Tuesday, August 13, 2019: 2:10 PM
M101/102, Kentucky International Convention Center
Mairi-Jane V. Fox, Regis College, Regis University, Denver, CO and Jon D. Erickson, Gund Institute for Environment, Rubenstein School of Environment and Natural Resources, University of Vermont, Burlington, VT
Background/Question/Methods

The Genuine Progress Indicator (GPI) is a multi-dimensional composite indicator that estimates the quantity and distribution of net benefits of the economic system on supporting social and environmental systems. It has been developed and modified for nearly three decades utilizing mixed methods from macroeconomics, environmental economics, natural resource economics, and other heterodox approaches to environmental, social, and economic accounting. Although originally estimated and contrasted with Gross Domestic Product (GDP) at national scales, interest in state-level adoption has developed in the US to inform and guide policy. As a community of practice has developed, questions have arisen about the quality and legitimacy of the GPI, including concerns about normative assumptions, choice of variables and monetary weights, inclusion of stakeholders, extent of data collection, and statistical rigor. To investigate the quality and design of the GPI, we apply a composite indicator analysis developed by the Organization for Economic Co-operation and Development (OECD) to fifty US state GPI estimates using a consistent method. We focus on a multi-variate analysis of the structure of the composite, sensitivity to weighting and aggregation assumptions, and the statistical relationship with other well-being indicators, including the Gallup Well-Being Indicator, UN Human Development Index, life expectancy, and Ecological Footprint.

Results/Conclusions

Analysis reveals the size and variability of the GPI is dominated by a small number of components. Ten of the twenty-five components contribute to 90% of average GPI, while the bottom twelve contribute less than 5%. A few components contribute to the majority of the variability, for instance with the cost of non-renewable resource depletion responsible for 71% of the variance between state GPIs. Additionally, nine component ranks correlate with state GPI rank at an absolute value of 0.7 or higher. An outlier analysis also revealed six components with low outliers, and nearly all with high outliers.

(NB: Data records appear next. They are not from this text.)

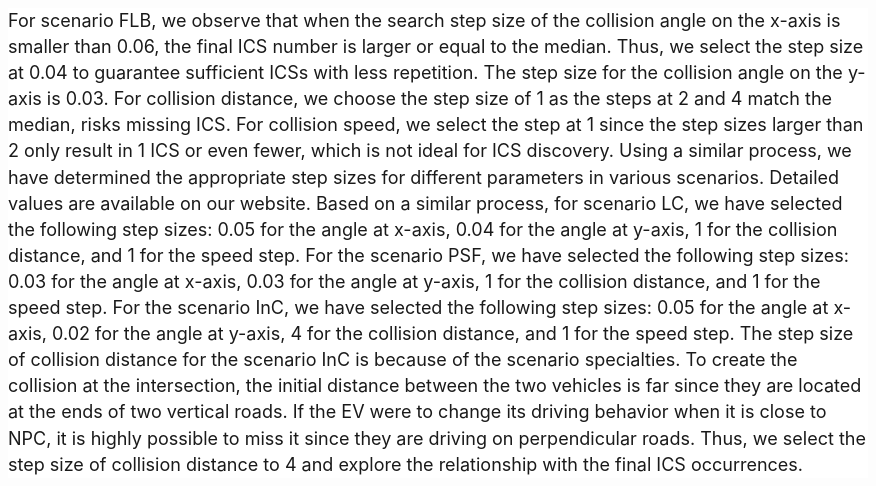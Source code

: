 <span style="font-size: 18px;">
For scenario FLB, we observe that when the search step size of the collision angle on the x-axis is smaller than 0.06, the final ICS number is larger or equal to the median. Thus, we select the step size at 0.04 to guarantee sufficient ICSs with less repetition.
The step size for the collision angle on the y-axis is 0.03. For collision distance, we choose the step size of 1 as the steps at 2 and 4 match the median, risks missing ICS. For collision speed, we select the step at 1 since the step sizes larger than 2 only result in 1 ICS or even fewer, which is not ideal for ICS discovery. Using a similar process, we have determined the appropriate step sizes for different parameters in various scenarios. Detailed values are available on our website.


<span style="font-size: 18px;">
Based on a similar process, for scenario LC, we have selected the following step sizes: 0.05 for the angle at x-axis, 0.04 for the angle at y-axis, 1 for the collision distance, and 1 for the speed step. For the scenario PSF, we have selected the following step sizes: 0.03 for the angle at x-axis, 0.03 for the angle at y-axis, 1 for the collision distance, and 1 for the speed step. For the scenario InC, we have selected the following step sizes: 0.05 for the angle at x-axis, 0.02 for the angle at y-axis, 4 for the collision distance, and 1 for the speed step. The step size of collision distance for the scenario InC is because of the scenario specialties. To create the collision at the intersection, the initial distance between the two vehicles is far since they are located at the ends of two vertical roads. If the EV were to change its driving behavior when it is close to NPC, it is highly possible to miss it since they are driving on perpendicular roads. Thus, we select the step size of collision distance to 4 and explore the relationship with the final ICS occurrences.





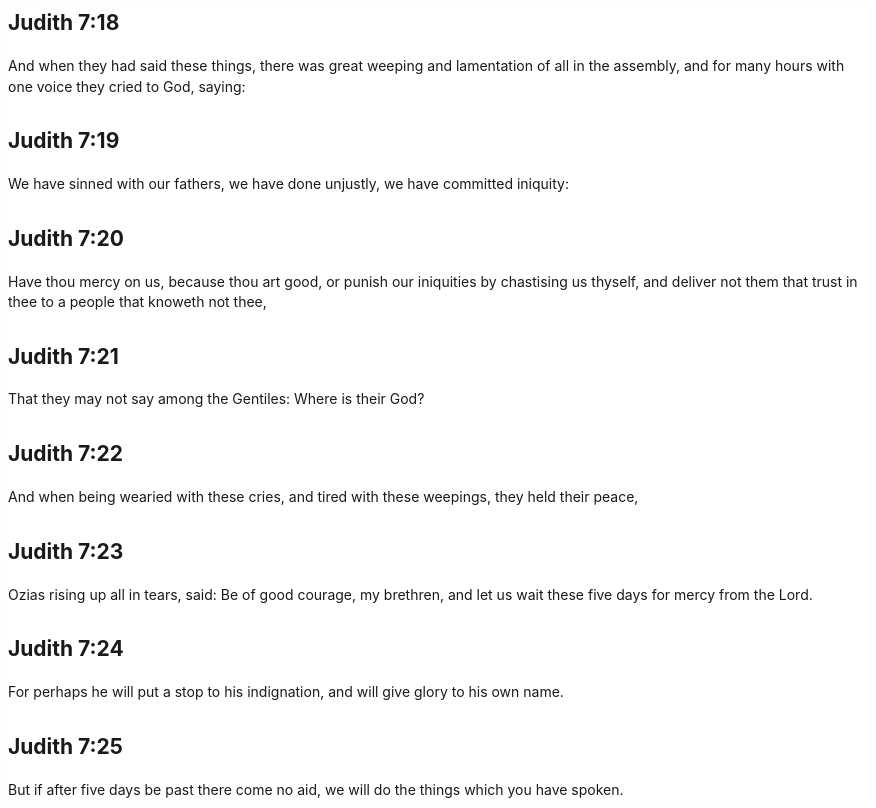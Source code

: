 ## Judith 7:18

And when they had said these things, there was great weeping and lamentation of all in the assembly, and for many hours with one voice they cried to God, saying:


<a id="org69d5fa5"></a>

## Judith 7:19

We have sinned with our fathers, we have done unjustly, we have committed iniquity:


<a id="org882563c"></a>

## Judith 7:20

Have thou mercy on us, because thou art good, or punish our iniquities by chastising us thyself, and deliver not them that trust in thee to a people that knoweth not thee,


<a id="org1184f82"></a>

## Judith 7:21

That they may not say among the Gentiles: Where is their God?


<a id="org0e72a58"></a>

## Judith 7:22

And when being wearied with these cries, and tired with these weepings, they held their peace,


<a id="orgbaa6dc8"></a>

## Judith 7:23

Ozias rising up all in tears, said: Be of good courage, my brethren, and let us wait these five days for mercy from the Lord.


<a id="org728a932"></a>

## Judith 7:24

For perhaps he will put a stop to his indignation, and will give glory to his own name.


<a id="orgf736a0e"></a>

## Judith 7:25

But if after five days be past there come no aid, we will do the things which you have spoken.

A sensitivity analysis on wage rates, benefits of household labor, and costs of inequality, climate change, non-renewable depletion, and motor vehicle crashes revealed a number of unintended policy outcomes. Finally, the comparison of GPI with other state-level indicators found no correlation with the Gallup Well-Being Indicator and Ecological Footprint, weak correlation with life expectancy, and significant correlation with the Human Development Index. The study suggests steps towards shared GPI governance amongst practioners and researchers, consideration of data parsimony and potential double-counting, and data selection criteria to help fill gaps, prioritize needs, and better articulate the purpose and meaning of GPI.